„Jeder hat das Recht auf Meinungsfreiheit und freie Meinungsäußerung; (…).“ Dieser 19. Artikel der UN-Menschrechtsdeklaration scheint für den Brüsseler Bürgermeister Freddy Thielemann nur bedingt Gültigkeit zu besitzen: Am 9. August 2007 verbot er in einer Pressemitteilung eine „Demonstration gegen die schleichende Islamisierung Europas“. Diese war für den 11. September 2007 in Brüssel angesetzt und wurde von verschiedenen europäischen Bürgerinitiativen und Vereinen organisiert. Laut dem Verein Pax Europa e.V. wurde bei dieser Veranstaltung mit einer Zahl von 20 000 Teilnehmern gerechnet.

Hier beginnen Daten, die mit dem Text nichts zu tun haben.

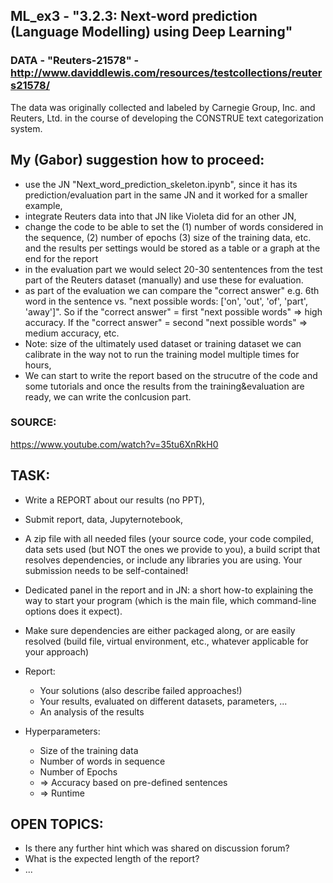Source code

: ## ML_ex3 - "3.2.3: Next-word prediction (Language Modelling) using Deep Learning"

### DATA - "Reuters-21578" - http://www.daviddlewis.com/resources/testcollections/reuters21578/
The data was originally collected and labeled by Carnegie Group, Inc. and Reuters, Ltd. in the course of developing the CONSTRUE text categorization system.  


## My (Gabor) suggestion how to proceed:
- use the JN "Next_word_prediction_skeleton.ipynb", since it has its prediction/evaluation part in the same JN and it worked for a smaller example,
- integrate Reuters data into that JN like Violeta did for an other JN,
- change the code to be able to set the (1) number of words considered in the sequence, (2) number of epochs (3) size of the training data, etc.
and the results per settings would be stored as a table or a graph at the end for the report
- in the evaluation part we would select 20-30 sententences from the test part of the Reuters dataset (manually) and use these for evaluation.
- as part of the evaluation we can compare the "correct answer" e.g. 6th word in the sentence vs. "next possible words:  ['on', 'out', 'of', 'part', 'away']".
So if the "correct answer" = first "next possible words" => high accuracy. If the "correct answer" = second "next possible words" => medium accuracy, etc.
- Note: size of the ultimately used dataset or training dataset we can calibrate in the way not to run the training model multiple times for hours,
- We can start to write the report based on the strucutre of the code and some tutorials and once the results from the training&evaluation are ready, we can write the conlcusion part.



### SOURCE:
https://www.youtube.com/watch?v=35tu6XnRkH0


## TASK:
- Write a REPORT about our results (no PPT),
- Submit report, data, Jupyternotebook,
- A zip file with all needed files (your source code, your code compiled, data sets used (but NOT the ones we provide to you), a build script that resolves dependencies, or include any libraries you are using. Your submission needs to be self-contained!
- Dedicated panel in the report and in JN: a short how-to explaining the way to start your program (which is the main file, which command-line options does it expect).
- Make sure dependencies are either packaged along, or are easily resolved (build file, virtual environment, etc., whatever applicable for your approach)
- Report:
  - Your solutions (also describe failed approaches!)
  - Your results, evaluated on different datasets, parameters, ...
  - An analysis of the results

- Hyperparameters:
  - Size of the training data
  - Number of words in sequence
  - Number of Epochs
  - => Accuracy based on pre-defined sentences
  - => Runtime

## OPEN TOPICS:
- Is there any further hint which was shared on discussion forum?
- What is the expected length of the report?
- ...
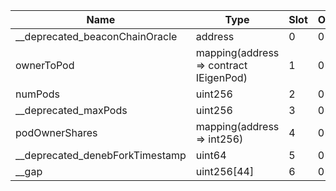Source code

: | Name                            | Type                                   | Slot | Offset | Bytes | Contract                                                             |
|---------------------------------|----------------------------------------|------|--------|-------|----------------------------------------------------------------------|
| __deprecated_beaconChainOracle  | address                                | 0    | 0      | 20    | src/contracts/pods/EigenPodManagerStorage.sol:EigenPodManagerStorage |
| ownerToPod                      | mapping(address => contract IEigenPod) | 1    | 0      | 32    | src/contracts/pods/EigenPodManagerStorage.sol:EigenPodManagerStorage |
| numPods                         | uint256                                | 2    | 0      | 32    | src/contracts/pods/EigenPodManagerStorage.sol:EigenPodManagerStorage |
| __deprecated_maxPods            | uint256                                | 3    | 0      | 32    | src/contracts/pods/EigenPodManagerStorage.sol:EigenPodManagerStorage |
| podOwnerShares                  | mapping(address => int256)             | 4    | 0      | 32    | src/contracts/pods/EigenPodManagerStorage.sol:EigenPodManagerStorage |
| __deprecated_denebForkTimestamp | uint64                                 | 5    | 0      | 8     | src/contracts/pods/EigenPodManagerStorage.sol:EigenPodManagerStorage |
| __gap                           | uint256[44]                            | 6    | 0      | 1408  | src/contracts/pods/EigenPodManagerStorage.sol:EigenPodManagerStorage |
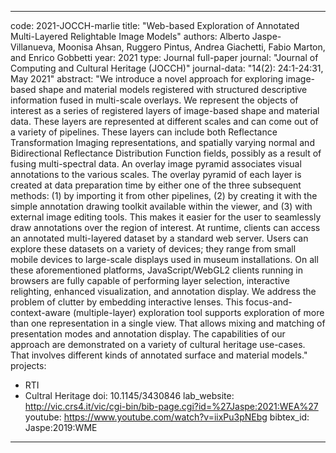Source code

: ---

code: 2021-JOCCH-marlie
title: "Web-based Exploration of Annotated Multi-Layered Relightable Image Models"
authors: Alberto Jaspe-Villanueva, Moonisa Ahsan, Ruggero Pintus, Andrea Giachetti, Fabio Marton, and Enrico Gobbetti
year: 2021
type: Journal full-paper
journal: "Journal of Computing and Cultural Heritage (JOCCH)"
journal-data: "14(2): 24:1-24:31, May 2021"
abstract: "We introduce a novel approach for exploring image-based shape and material models registered with structured descriptive information fused in multi-scale overlays. We represent the objects of interest as a series of registered layers of image-based shape and material data. These layers are represented at different scales and can come out of a variety of pipelines. These layers can include both Reflectance Transformation Imaging representations, and spatially varying normal and Bidirectional Reflectance Distribution Function fields, possibly as a result of fusing multi-spectral data. An overlay image pyramid associates visual annotations to the various scales. The overlay pyramid of each layer is created at data preparation time by either one of the three subsequent methods: (1) by importing it from other pipelines, (2) by creating it with the simple annotation drawing toolkit available within the viewer, and (3) with external image editing tools. This makes it easier for the user to seamlessly draw annotations over the region of interest. At runtime, clients can access an annotated multi-layered dataset by a standard web server. Users can explore these datasets on a variety of devices; they range from small mobile devices to large-scale displays used in museum installations. On all these aforementioned platforms, JavaScript/WebGL2 clients running in browsers are fully capable of performing layer selection, interactive relighting, enhanced visualization, and annotation display. We address the problem of clutter by embedding interactive lenses. This focus-and-context-aware (multiple-layer) exploration tool supports exploration of more than one representation in a single view. That allows mixing and matching of presentation modes and annotation display. The capabilities of our approach are demonstrated on a variety of cultural heritage use-cases. That involves different kinds of annotated surface and material models."
projects: 
 - RTI
 - Cultral Heritage
doi: 10.1145/3430846
lab_website: http://vic.crs4.it/vic/cgi-bin/bib-page.cgi?id=%27Jaspe:2021:WEA%27
youtube: https://www.youtube.com/watch?v=iixPu3pNEbg
bibtex_id: Jaspe:2019:WME

---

In einem Gespräch mit der belgischen Zeitung „De Standaard“ am 20.08.2007 begründete Thielemann sein Verbot mit dem Hinweis, die öffentliche Sicherheit nicht gewährleisten zu können, da gewalttätige Gegendemonstrationen von muslimischer Seite provoziert werden könnten. Des Weiteren fördere die Demonstration „die Anstiftung zu Diskriminierung und Hass, welche wir generell als Rassismus und Ausländerhass bezeichnen (…)“.
Die Bürgerrechtsbewegung Pax Europa e.V. hat gegen diesen Entscheid inzwischen Einspruch beim belgischen Obergericht eingereicht, welcher angenommen wurde. Die mündliche Verhandlung und voraussichtlich auch das Urteil werden in der Woche Ende August erwartet.
Dagegen genehmigte Thielemann die Demonstration einer linken Gruppierung mit dem Namen „Vereinigt für die Wahrheit“. Diese Veranstaltung läuft unter dem Motto „George Bush und seine Beteiligung an den Anschlägen auf das Pentagon und New York am 11. September 2001“ und findet am 9. September in Brüssel statt. Die Demonstranten, zu denen sich auch tausende Muslime gesellen werden, gehören zu den sogenannten „Verschwörungstheoretikern“. Sie bezichtigen die USA, die Anschläge vom 11. September 2001 selbst inszeniert zu haben, um ihren „Krieg gegen den Terror“ zu legitimieren. Diese Theorien, oft mit latentem Antisemitismus infiziert, stossen vor allem in der islamischen Welt auf offene Ohren.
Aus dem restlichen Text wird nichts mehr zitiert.